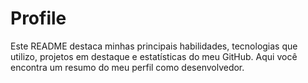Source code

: # Profile
Este README destaca minhas principais habilidades, tecnologias que utilizo, projetos em destaque e estatísticas do meu GitHub. Aqui você encontra um resumo do meu perfil como desenvolvedor.
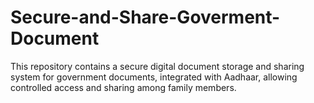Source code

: # Secure-and-Share-Goverment-Document
This repository contains a secure digital document storage and sharing system for government documents, integrated with Aadhaar, allowing controlled access and sharing among family members.
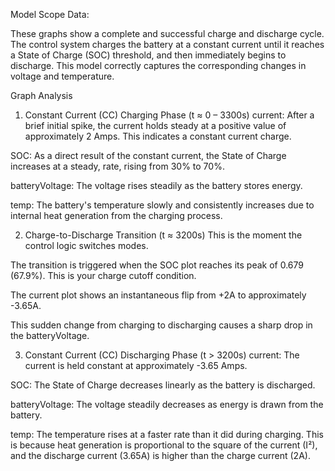 Model Scope Data:

These graphs show a complete and successful charge and discharge cycle. The control system charges the battery at a constant current until it reaches a State of Charge (SOC) threshold, and then immediately begins to discharge. This model correctly captures the corresponding changes in voltage and temperature.

Graph Analysis

1. Constant Current (CC) Charging Phase (t ≈ 0 – 3300s)
current: After a brief initial spike, the current holds steady at a positive value of approximately 2 Amps. This indicates a constant current charge.

SOC: As a direct result of the constant current, the State of Charge increases at a steady, rate, rising from 30% to 70%.

batteryVoltage: The voltage rises steadily as the battery stores energy.

temp: The battery's temperature slowly and consistently increases due to internal heat generation from the charging process.

2. Charge-to-Discharge Transition (t ≈ 3200s)
This is the moment the control logic switches modes.

The transition is triggered when the SOC plot reaches its peak of 0.679 (67.9%). This is your charge cutoff condition.

The current plot shows an instantaneous flip from +2A to approximately -3.65A.

This sudden change from charging to discharging causes a sharp drop in the batteryVoltage.

3. Constant Current (CC) Discharging Phase (t > 3200s)
current: The current is held constant at approximately -3.65 Amps.

SOC: The State of Charge decreases linearly as the battery is discharged.

batteryVoltage: The voltage steadily decreases as energy is drawn from the battery.

temp: The temperature rises at a faster rate than it did during charging. This is because heat generation is proportional to the square of the current (I²), and the discharge current (3.65A) is higher than the charge current (2A).
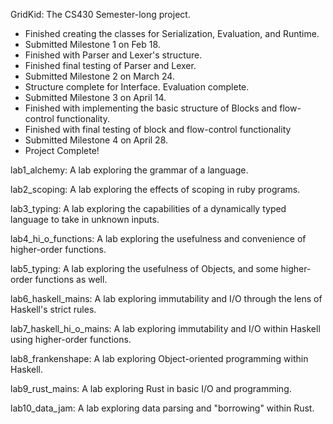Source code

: GridKid: The CS430 Semester-long project.
  - Finished creating the classes for Serialization, Evaluation, and Runtime.
  - Submitted Milestone 1 on Feb 18.
  - Finished with Parser and Lexer's structure.
  - Finished final testing of Parser and Lexer.
  - Submitted Milestone 2 on March 24.
  - Structure complete for Interface. Evaluation complete.
  - Submitted Milestone 3 on April 14.
  - Finished with implementing the basic structure of Blocks and flow-control functionality.
  - Finished with final testing of block and flow-control functionality
  - Submitted Milestone 4 on April 28.
  - Project Complete!

lab1_alchemy: A lab exploring the grammar of a language.

lab2_scoping: A lab exploring the effects of scoping in ruby programs.

lab3_typing: A lab exploring the capabilities of a dynamically typed language to take in unknown inputs.

lab4_hi_o_functions: A lab exploring the usefulness and convenience of higher-order functions.

lab5_typing: A lab exploring the usefulness of Objects, and some higher-order functions as well.

lab6_haskell_mains: A lab exploring immutability and I/O through the lens of Haskell's strict rules.

lab7_haskell_hi_o_mains: A lab exploring immutability and I/O within Haskell using higher-order functions.

lab8_frankenshape: A lab exploring Object-oriented programming within Haskell.

lab9_rust_mains: A lab exploring Rust in basic I/O and programming.

lab10_data_jam: A lab exploring data parsing and "borrowing" within Rust.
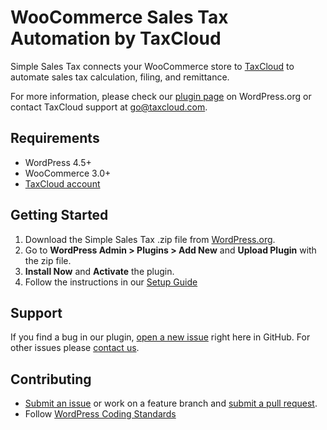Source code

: # WooCommerce Sales Tax Automation by TaxCloud

Simple Sales Tax connects your WooCommerce store to [TaxCloud](https://taxcloud.com) to automate sales tax calculation, filing, and remittance.

For more information, please check our [plugin page](https://wordpress.org/plugins/simplesalestax/) on WordPress.org or contact TaxCloud support at go@taxcloud.com.

## Requirements

- WordPress 4.5+
- WooCommerce 3.0+
- [TaxCloud account](https://taxcloud.com/go/get-started/)

## Getting Started

1. Download the Simple Sales Tax .zip file from [WordPress.org](https://wordpress.org/plugins/simplesalestax/).
2. Go to **WordPress Admin > Plugins > Add New** and **Upload Plugin** with the zip file.
3. **Install Now** and **Activate** the plugin.
4. Follow the instructions in our [Setup Guide](https://taxcloud.com/support/woocommerce-setup-guide)

## Support

If you find a bug in our plugin, [open a new issue](https://github.com/bporcelli/simplesalestax/issues/new) right here in GitHub. For other issues please [contact us](https://taxcloud.com/contact).

## Contributing

* [Submit an issue](https://github.com/bporcelli/simplesalestax/issues/new) or work on a feature branch and [submit a pull request](https://github.com/bporcelli/simplesalestax/compare).
* Follow [WordPress Coding Standards](http://codex.wordpress.org/WordPress_Coding_Standards)
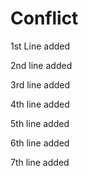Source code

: # Conflict

1st Line added

2nd line added


3rd line added

4th line added


5th line added


6th line added

7th line added

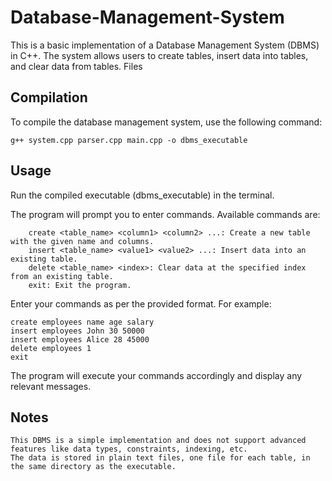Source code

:# Database-Management-System


This is a basic implementation of a Database Management System (DBMS) in C++. The system allows users to create tables, insert data into tables, and clear data from tables.
Files

## Compilation

To compile the database management system, use the following command:



    g++ system.cpp parser.cpp main.cpp -o dbms_executable

## Usage

  Run the compiled executable (dbms_executable) in the terminal.

  The program will prompt you to enter commands. Available commands are:
        
        create <table_name> <column1> <column2> ...: Create a new table with the given name and columns.
        insert <table_name> <value1> <value2> ...: Insert data into an existing table.
        delete <table_name> <index>: Clear data at the specified index from an existing table.
        exit: Exit the program.

Enter your commands as per the provided format. For example:


    create employees name age salary
    insert employees John 30 50000
    insert employees Alice 28 45000
    delete employees 1
    exit

The program will execute your commands accordingly and display any relevant messages.

## Notes

    This DBMS is a simple implementation and does not support advanced features like data types, constraints, indexing, etc.
    The data is stored in plain text files, one file for each table, in the same directory as the executable.
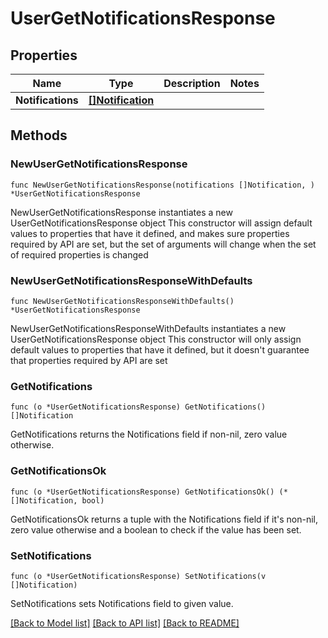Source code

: # UserGetNotificationsResponse

## Properties

Name | Type | Description | Notes
------------ | ------------- | ------------- | -------------
**Notifications** | [**[]Notification**](Notification.md) |  | 

## Methods

### NewUserGetNotificationsResponse

`func NewUserGetNotificationsResponse(notifications []Notification, ) *UserGetNotificationsResponse`

NewUserGetNotificationsResponse instantiates a new UserGetNotificationsResponse object
This constructor will assign default values to properties that have it defined,
and makes sure properties required by API are set, but the set of arguments
will change when the set of required properties is changed

### NewUserGetNotificationsResponseWithDefaults

`func NewUserGetNotificationsResponseWithDefaults() *UserGetNotificationsResponse`

NewUserGetNotificationsResponseWithDefaults instantiates a new UserGetNotificationsResponse object
This constructor will only assign default values to properties that have it defined,
but it doesn't guarantee that properties required by API are set

### GetNotifications

`func (o *UserGetNotificationsResponse) GetNotifications() []Notification`

GetNotifications returns the Notifications field if non-nil, zero value otherwise.

### GetNotificationsOk

`func (o *UserGetNotificationsResponse) GetNotificationsOk() (*[]Notification, bool)`

GetNotificationsOk returns a tuple with the Notifications field if it's non-nil, zero value otherwise
and a boolean to check if the value has been set.

### SetNotifications

`func (o *UserGetNotificationsResponse) SetNotifications(v []Notification)`

SetNotifications sets Notifications field to given value.



[[Back to Model list]](../README.md#documentation-for-models) [[Back to API list]](../README.md#documentation-for-api-endpoints) [[Back to README]](../README.md)


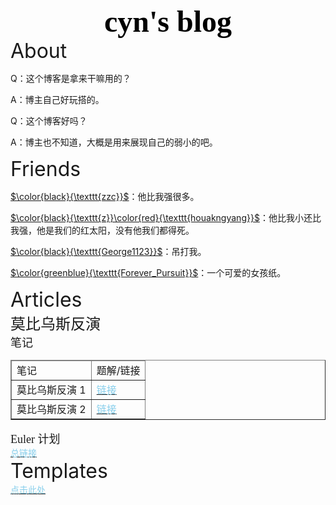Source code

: <div align = "center">
    <font size="8" color="black" style="font-family:SontTi">
        <b>
            cyn's blog
        </b>
    </font>
</div>

<div algin="center">
    <font size="6">
        About
    </font>
</div>

Q：这个博客是拿来干嘛用的？

A：博主自己好玩搭的。

Q：这个博客好吗？

A：博主也不知道，大概是用来展现自己的弱小的吧。

<div algin="left">
    <font size="6">
        Friends
    </font>
</div>

[$\color{black}{\texttt{zzc}}$](https://www.cnblogs.com/zzctommy)：他比我强很多。

[$\color{black}{\texttt{z}}\color{red}{\texttt{houakngyang}}$](https://www.cnblogs.com/zkyJuruo)：他比我小还比我强，他是我们的红太阳，没有他我们都得死。

[$\color{black}{\texttt{George1123}}$](https://www.cnblogs.com/george1123)：吊打我。

[$\color{greenblue}{\texttt{Forever_Pursuit}}$](https://www.luogu.com.cn/blog/ForeverPursuit/)：一个可爱的女孩纸。

<div algin="left">
    <font size="6">
        Articles
    </font>
</div>

<div algin="left">
    <font size="5" style="font-family:SontTi">
        莫比乌斯反演
    </font>
</div>

<div algin="left">
    <font size="4" style="font-family:SontTi">
        笔记
    </font>
</div>

<div>
    <body>
        <table border="1">
            <thead>
                <tr>
                    <td>笔记</td><td>题解/链接</td>
            	</tr>
            </thead>
            <tr>
                <td>莫比乌斯反演 1</td>
                <td>
                    <a href="https://cyn2006.github.io/2020/09/23/mobius1">
                        <font color="skyblue">
                            链接
                        </font>
                    </a>
                </td>
            </tr>
            <tr>
                <td>莫比乌斯反演 2</td>
                <td>
                    <a href="https://cyn2006.github.io/2020/09/26/mobius2">
                        <font color="skyblue">
                            链接
                        </font>
                    </a>
                </td>
            </tr>
        </table>
    </body>
</div>

<div algin="left">
    <font size="4" style="font-family:SontTi">
        Euler 计划
    </font>
</div>

<div>
    <a href="https://cyn2006.github.io/Euler">
        <font color="skyblue">
            总链接
        </font>
    </a>
</div>

<div align="left">
    <font size="6">
        Templates
    </font>
</div>

<div>
    <a href="https://cyn2006.github.io/templates">
        <font color="skyblue">
        	点击此处
        </font>
    </a>
</div>

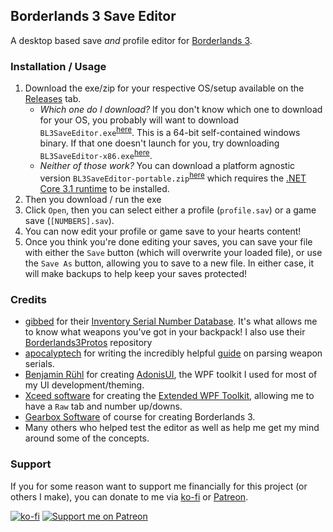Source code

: ## Borderlands 3 Save Editor
A desktop based save *and* profile editor for [Borderlands 3](borderlands.com/).

### Installation / Usage
1. Download the exe/zip for your respective OS/setup available on the [Releases](https://github.com/FromDarkHell/BL3SaveEditor/releases) tab.
    * *Which one do I download?* If you don't know which one to download for your OS, you probably will want to download `BL3SaveEditor.exe`<sup>[here](https://github.com/FromDarkHell/BL3SaveEditor/releases/latest/download/BL3SaveEditor.exe)</sup>. This is a 64-bit self-contained windows binary. If that one doesn't launch for you, try downloading `BL3SaveEditor-x86.exe`<sup>[here](https://github.com/FromDarkHell/BL3SaveEditor/releases/latest/download/BL3SaveEditor-x86.exe)</sup>.
    * *Neither of those work?* You can download a platform agnostic version `BL3SaveEditor-portable.zip`<sup>[here](https://github.com/FromDarkHell/BL3SaveEditor/releases/latest/download/BL3SaveEditor-portable.zip)</sup> which requires the [.NET Core 3.1 runtime](https://dotnet.microsoft.com/download/dotnet/3.1/runtime) to be installed.
2. Then you download / run the exe
3. Click `Open`, then you can select either a profile (`profile.sav`) or a game save (`[NUMBERS].sav`).
4. You can now edit your profile or game save to your hearts content!
5. Once you think you're done editing your saves, you can save your file with either the `Save` button (which will overwrite your loaded file), or use the `Save As` button, allowing you to save to a new file. In either case, it will make backups to help keep your saves protected!

### Credits
* [gibbed](https://github.com/Gibbed) for their [Inventory Serial Number Database](https://github.com/gibbed/Borderlands3Dumps). It's what allows me to know what weapons you've got in your backpack! I also use their [Borderlands3Protos](https://github.com/gibbed/Borderlands3Protos) repository 
* [apocalyptech](https://github.com/apocalyptech/) for writing the incredibly helpful [guide](https://github.com/BLCM/BLCMods/wiki/Understanding-BL3-Item-Serial-Numbers) on parsing weapon serials.
* [Benjamin Rühl](https://github.com/benruehl) for creating [AdonisUI](https://github.com/benruehl/adonis-ui), the WPF toolkit I used for most of my UI development/theming.
* [Xceed software](https://github.com/xceedsoftware) for creating the [Extended WPF Toolkit](https://github.com/xceedsoftware/wpftoolkit), allowing me to have a `Raw` tab and number up/downs.
* [Gearbox Software](https://www.gearboxsoftware.com/) of course for creating Borderlands 3.
* Many others who helped test the editor as well as help me get my mind around some of the concepts.

### Support
If you for some reason want to support me financially for this project (or others I make), you can donate to me via [ko-fi](https://ko-fi.com/fromdarkhell) or [Patreon](https://patreon.com/fromdarkhell).

[![ko-fi](https://ko-fi.com/img/githubbutton_sm.svg)](https://ko-fi.com/O4O44GLCD) [![Support me on Patreon](https://img.shields.io/endpoint.svg?url=https%3A%2F%2Fshieldsio-patreon.vercel.app%2Fapi%3Fusername%3Dfromdarkhell%26type%3Dpatrons&style=for-the-badge)](https://patreon.com/fromdarkhell)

- What is required:
Throughout the records above, find the lines in which the word "others" appears and return them.

- Output of the task:
* Many others who helped test the editor as well as help me get my mind around some of the concepts.
If you for some reason want to support me financially for this project (or others I make), you can donate to me via [ko-fi](https://ko-fi.com/fromdarkhell) or [Patreon](https://patreon.com/fromdarkhell).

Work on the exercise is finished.